# Requirement:
Print out each entry below in full, exactly as given, excluding pictures.

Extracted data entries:

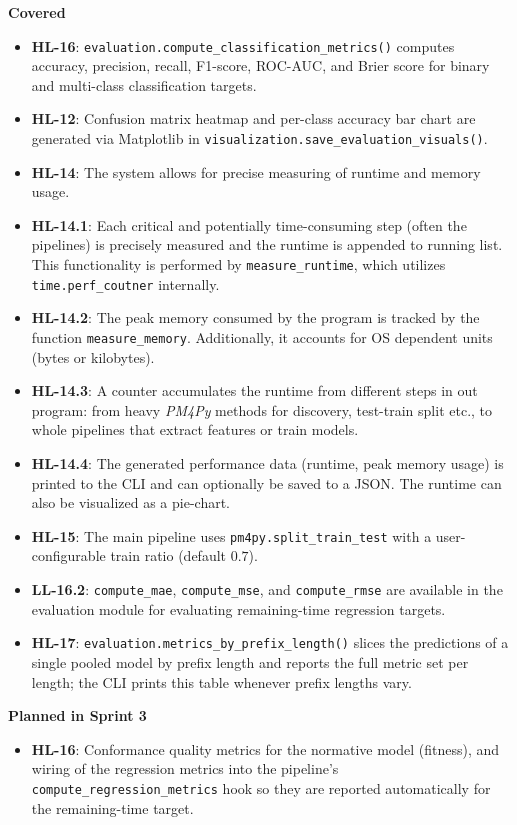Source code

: \documentclass[12pt,a4paper]{article}
\newcommand{\newcov}[1]{\colorbox{green!40}{\textbf{#1}}}
\begin{document}
\textbf{Covered}
\begin{itemize}
    \item \textbf{HL-16}: \texttt{evaluation.compute\_classification\_metrics()} computes accuracy, precision, recall, F1-score, ROC-AUC, and Brier score for binary and multi-class classification targets.
    \item \textbf{HL-12}: Confusion matrix heatmap and per-class accuracy bar chart are generated via Matplotlib in \texttt{visualization.save\_evaluation\_visuals()}.
    \item \newcov{HL-14}: The system allows for precise measuring of runtime and memory usage.
    \item \newcov{HL-14.1}: Each critical and potentially time-consuming step (often the pipelines) is precisely measured and the runtime is appended to running list. This functionality is performed by \texttt{measure\_runtime}, which utilizes \texttt{time.perf\_coutner} internally.
    \item \newcov{HL-14.2}: The peak memory consumed by the program is tracked by the function \texttt{measure\_memory}. Additionally, it accounts for OS dependent units (bytes or kilobytes).
    \item \newcov{HL-14.3}: A counter accumulates the runtime from different steps in out program: from heavy \textit{PM4Py} methods for discovery, test-train split etc., to whole pipelines that extract features or train models.
    \item \newcov{HL-14.4}: The generated performance data (runtime, peak memory usage) is printed to the CLI and can optionally be saved to a JSON. The runtime can also be visualized as a pie-chart.
    \item \newcov{HL-15}: The main pipeline uses \texttt{pm4py.split\_train\_test} with a user-configurable train ratio (default $0.7$).
    \item \newcov{LL-16.2}: \texttt{compute\_mae}, \texttt{compute\_mse}, and \texttt{compute\_rmse} are available in the evaluation module for evaluating remaining-time regression targets.
    \item \newcov{HL-17}: \texttt{evaluation.metrics\_by\_prefix\_length()} slices the predictions of a single pooled model by prefix length and reports the full metric set per length; the CLI prints this table whenever prefix lengths vary.
\end{itemize}

\noindent \textbf{Planned in Sprint 3}
\begin{itemize}
    \item \textbf{HL-16}: Conformance quality metrics for the normative model (fitness), and wiring of the regression metrics into the pipeline's \texttt{compute\_regression\_metrics} hook so they are reported automatically for the remaining-time target.
\end{itemize}
\end{document}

# Answer box:
Source code

: \documentclass[12pt,a4paper]{article}
\newcommand{\newcov}[1]{\colorbox{green!40}{\textbf{#1}}}
\begin{document}
\textbf{Covered}
\begin{itemize}
    \item \textbf{HL-16}: \texttt{evaluation.compute\_classification\_metrics()} computes accuracy, precision, recall, F1-score, ROC-AUC, and Brier score for binary and multi-class classification targets.
    \item \textbf{HL-12}: Confusion matrix heatmap and per-class accuracy bar chart are generated via Matplotlib in \texttt{visualization.save\_evaluation\_visuals()}.
    \item \newcov{HL-14}: The system allows for precise measuring of runtime and memory usage.
    \item \newcov{HL-14.1}: Each critical and potentially time-consuming step (often the pipelines) is precisely measured and the runtime is appended to running list. This functionality is performed by \texttt{measure\_runtime}, which utilizes \texttt{time.perf\_coutner} internally.
    \item \newcov{HL-14.2}: The peak memory consumed by the program is tracked by the function \texttt{measure\_memory}. Additionally, it accounts for OS dependent units (bytes or kilobytes).
    \item \newcov{HL-14.3}: A counter accumulates the runtime from different steps in out program: from heavy \textit{PM4Py} methods for discovery, test-train split etc., to whole pipelines that extract features or train models.
    \item \newcov{HL-14.4}: The generated performance data (runtime, peak memory usage) is printed to the CLI and can optionally be saved to a JSON. The runtime can also be visualized as a pie-chart.
    \item \newcov{HL-15}: The main pipeline uses \texttt{pm4py.split\_train\_test} with a user-configurable train ratio (default $0.7$).
    \item \newcov{LL-16.2}: \texttt{compute\_mae}, \texttt{compute\_mse}, and \texttt{compute\_rmse} are available in the evaluation module for evaluating remaining-time regression targets.
    \item \newcov{HL-17}: \texttt{evaluation.metrics\_by\_prefix\_length()} slices the predictions of a single pooled model by prefix length and reports the full metric set per length; the CLI prints this table whenever prefix lengths vary.
\end{itemize}

\noindent \textbf{Planned in Sprint 3}
\begin{itemize}
    \item \textbf{HL-16}: Conformance quality metrics for the normative model (fitness), and wiring of the regression metrics into the pipeline's \texttt{compute\_regression\_metrics} hook so they are reported automatically for the remaining-time target.
\end{itemize}
\end{document}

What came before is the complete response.